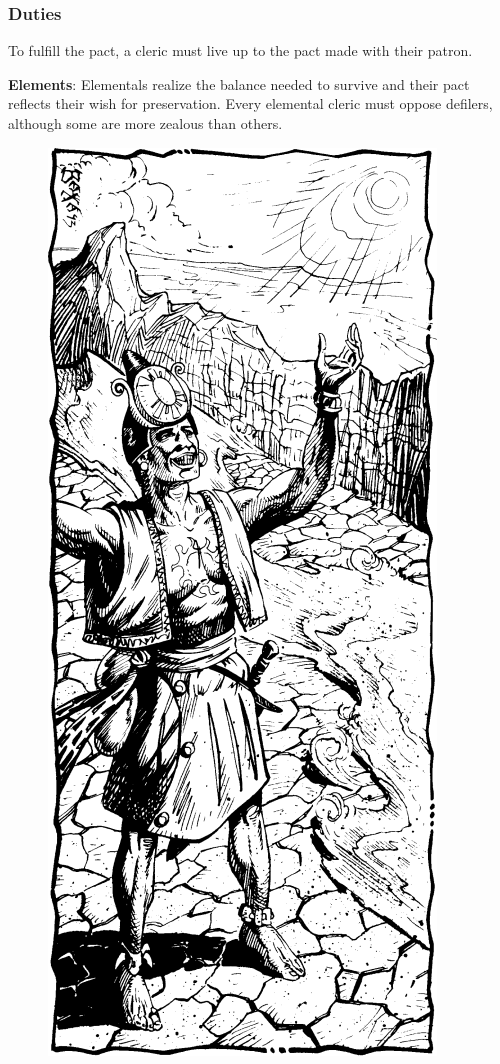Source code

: \subsubsection{Duties}
To fulfill the pact, a cleric must live up to the pact made with their patron.

\textbf{Elements}: Elementals realize the balance needed to survive and their pact reflects their wish for preservation. Every elemental cleric must oppose defilers, although some are more zealous than others.

\begin{figure}[b!]
\centering
\includegraphics[width=\columnwidth]{images/cleric-3.png}

\end{figure}
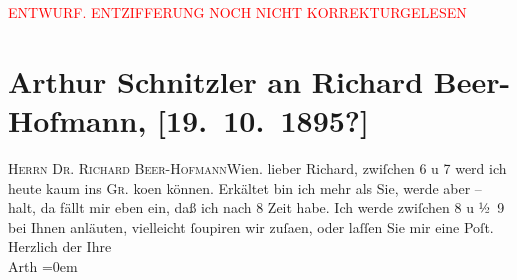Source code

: 
\begin{center}
            \textcolor{red}{ENTWURF. ENTZIFFERUNG NOCH NICHT KORREKTURGELESEN}
                      \end{center}
            
               \section[Arthur Schnitzler an Richard Beer-Hofmann, {[}19. 10. 1895?{]}]{ Arthur Schnitzler an Richard Beer-Hofmann, {[}19. 10. 1895?{]}}\nopagebreak{}\rehead{ }\begin{ledgroupsized}[t]{13cm}\normalsize\beginnumbering{} \toendnotes[C]{\smallbreak\pagebreak[2]} 
\pstart{}{\pb}\textsc{Herrn Dr. Richard
                     Beer-Hofmann}\pend{}\pstart{}Wien.\pend{}{\bigskip}\pstart
           \noindent{}{\pb}lieber Richard, zwiſchen
                  6 u 7 werd ich heute kaum ins \textsc{Gr.} ko{\geminationm}en
               können. Erkältet bin ich mehr als Sie, werde aber – halt, da fällt mir eben ein, daß
               ich nach 8 Zeit habe. Ich werde zwiſchen 8 u
                  ½ 9 bei {\pb}Ihnen anläuten,
               vielleicht ſoupiren wir zuſa{\geminationm}en, oder laſſen Sie mir
               eine Poſt.\pend
           \pstart
           Herzlich der Ihre{\\[\baselineskip]}\spacefill\mbox{Arth}\pend
           \leftskip=0em{}\endnumbering{}\end{ledgroupsized}  \newcommand{\dateiname}{L00510}\newcommand{\titel}{Arthur Schnitzler an Richard Beer-Hofmann, [19. 10. 1895?]}\newcommand{\editorInnen}{Martin Anton Müller und Gerd-Hermann Susen}
      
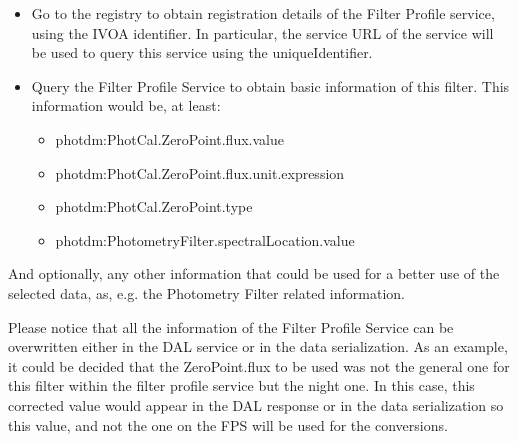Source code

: \documentclass[11pt,a4paper]{ivoa}
\begin{document}
\begin{itemize}
	\item Go to the registry to obtain registration details of the Filter Profile service, using the IVOA identifier. In particular, the service URL of the service will be used to query this service using the uniqueIdentifier.\par

	\item Query the Filter Profile Service to obtain basic information of this filter. This information would be, at least:\par

\begin{itemize}
	\item photdm:PhotCal.ZeroPoint.flux.value\par

	\item photdm:PhotCal.ZeroPoint.flux.unit.expression\par

	\item photdm:PhotCal.ZeroPoint.type\par

	\item photdm:PhotometryFilter.spectralLocation.value
\end{itemize}
\end{itemize}\par

And optionally, any other information that could be used for a better use of the selected data, as, e.g. the Photometry Filter related information.
\par

Please notice that all the information of the Filter Profile Service can be overwritten either in the DAL service or in the data serialization. As an example, it could be decided that the ZeroPoint.flux to be used was not the general one for this filter within the filter profile service but the night one. In this case, this corrected value would appear in the DAL response or in the data serialization so this value, and not the one on the FPS will be used for the conversions.
\par
\end{document}
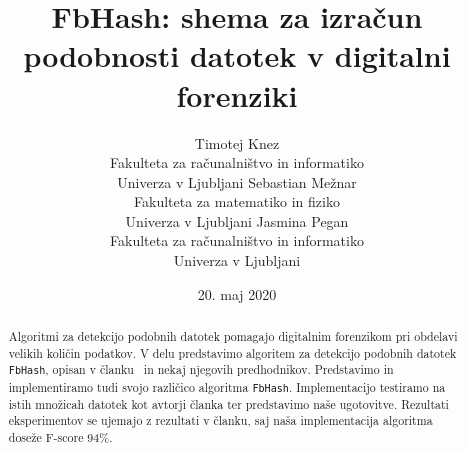 \documentclass{acm_proc_article-sp}
\begin{document}
\title{FbHash: shema za izračun podobnosti datotek v digitalni forenziki}

\author{
\alignauthor
Timotej Knez \\
Fakulteta za računalništvo in informatiko \\
Univerza v Ljubljani%
\alignauthor
Sebastian Mežnar\\
Fakulteta za matematiko in fiziko \\
Univerza v Ljubljani%
\alignauthor 
Jasmina Pegan \\
Fakulteta za računalništvo in informatiko \\
Univerza v Ljubljani%
}

\date{20. maj 2020}

\maketitle
\begin{abstract}
Algoritmi za detekcijo podobnih datotek pomagajo digitalnim forenzikom pri obdelavi velikih količin podatkov. V delu predstavimo algoritem za detekcijo podobnih datotek \texttt{FbHash}, opisan v članku~\cite{fbhash} in nekaj njegovih predhodnikov. Predstavimo in implementiramo tudi svojo različico algoritma \texttt{FbHash}. Implementacijo testiramo na istih množicah datotek kot avtorji članka ter predstavimo naše ugotovitve.
Rezultati eksperimentov se ujemajo z rezultati v članku, saj naša implementacija algoritma doseže F-score 94\%.
\end{abstract}
\end{document}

■ ■ ■ ■

> _Work to be completed_
The copy must match each record exactly, apart from the images, which stay out.

> _Answer section_
Source code

: \subsubsection{Duties}
To fulfill the pact, a cleric must live up to the pact made with their patron.

\textbf{Elements}: Elementals realize the balance needed to survive and their pact reflects their wish for preservation. Every elemental cleric must oppose defilers, although some are more zealous than others.

\begin{figure}[b!]
\centering
\includegraphics[width=\columnwidth]{images/cleric-3.png}

\end{figure}
Source code

: 
\begin{center}
            \textcolor{red}{ENTWURF. ENTZIFFERUNG NOCH NICHT KORREKTURGELESEN}
                      \end{center}
            
               \section[Arthur Schnitzler an Richard Beer-Hofmann, {[}19. 10. 1895?{]}]{ Arthur Schnitzler an Richard Beer-Hofmann, {[}19. 10. 1895?{]}}\nopagebreak{}\rehead{ }\begin{ledgroupsized}[t]{13cm}\normalsize\beginnumbering{} \toendnotes[C]{\smallbreak\pagebreak[2]} 
\pstart{}{\pb}\textsc{Herrn Dr. Richard
                     Beer-Hofmann}\pend{}\pstart{}Wien.\pend{}{\bigskip}\pstart
           \noindent{}{\pb}lieber Richard, zwiſchen
                  6 u 7 werd ich heute kaum ins \textsc{Gr.} ko{\geminationm}en
               können. Erkältet bin ich mehr als Sie, werde aber – halt, da fällt mir eben ein, daß
               ich nach 8 Zeit habe. Ich werde zwiſchen 8 u
                  ½ 9 bei {\pb}Ihnen anläuten,
               vielleicht ſoupiren wir zuſa{\geminationm}en, oder laſſen Sie mir
               eine Poſt.\pend
           \pstart
           Herzlich der Ihre{\\[\baselineskip]}\spacefill\mbox{Arth}\pend
           \leftskip=0em{}\endnumbering{}\end{ledgroupsized}  \newcommand{\dateiname}{L00510}\newcommand{\titel}{Arthur Schnitzler an Richard Beer-Hofmann, [19. 10. 1895?]}\newcommand{\editorInnen}{Martin Anton Müller und Gerd-Hermann Susen}
      
Source code

: \documentclass[11pt,a4paper]{ivoa}
\begin{document}
\begin{itemize}
	\item Go to the registry to obtain registration details of the Filter Profile service, using the IVOA identifier. In particular, the service URL of the service will be used to query this service using the uniqueIdentifier.\par

	\item Query the Filter Profile Service to obtain basic information of this filter. This information would be, at least:\par

\begin{itemize}
	\item photdm:PhotCal.ZeroPoint.flux.value\par

	\item photdm:PhotCal.ZeroPoint.flux.unit.expression\par

	\item photdm:PhotCal.ZeroPoint.type\par

	\item photdm:PhotometryFilter.spectralLocation.value
\end{itemize}
\end{itemize}\par

And optionally, any other information that could be used for a better use of the selected data, as, e.g. the Photometry Filter related information.
\par

Please notice that all the information of the Filter Profile Service can be overwritten either in the DAL service or in the data serialization. As an example, it could be decided that the ZeroPoint.flux to be used was not the general one for this filter within the filter profile service but the night one. In this case, this corrected value would appear in the DAL response or in the data serialization so this value, and not the one on the FPS will be used for the conversions.
\par
\end{document}
 \documentclass{acm_proc_article-sp}
\begin{document}
\title{FbHash: shema za izračun podobnosti datotek v digitalni forenziki}

\author{
\alignauthor
Timotej Knez \\
Fakulteta za računalništvo in informatiko \\
Univerza v Ljubljani%
\alignauthor
Sebastian Mežnar\\
Fakulteta za matematiko in fiziko \\
Univerza v Ljubljani%
\alignauthor 
Jasmina Pegan \\
Fakulteta za računalništvo in informatiko \\
Univerza v Ljubljani%
}

\date{20. maj 2020}

\maketitle
\begin{abstract}
Algoritmi za detekcijo podobnih datotek pomagajo digitalnim forenzikom pri obdelavi velikih količin podatkov. V delu predstavimo algoritem za detekcijo podobnih datotek \texttt{FbHash}, opisan v članku~\cite{fbhash} in nekaj njegovih predhodnikov. Predstavimo in implementiramo tudi svojo različico algoritma \texttt{FbHash}. Implementacijo testiramo na istih množicah datotek kot avtorji članka ter predstavimo naše ugotovitve.
Rezultati eksperimentov se ujemajo z rezultati v članku, saj naša implementacija algoritma doseže F-score 94\%.
\end{abstract}
\end{document}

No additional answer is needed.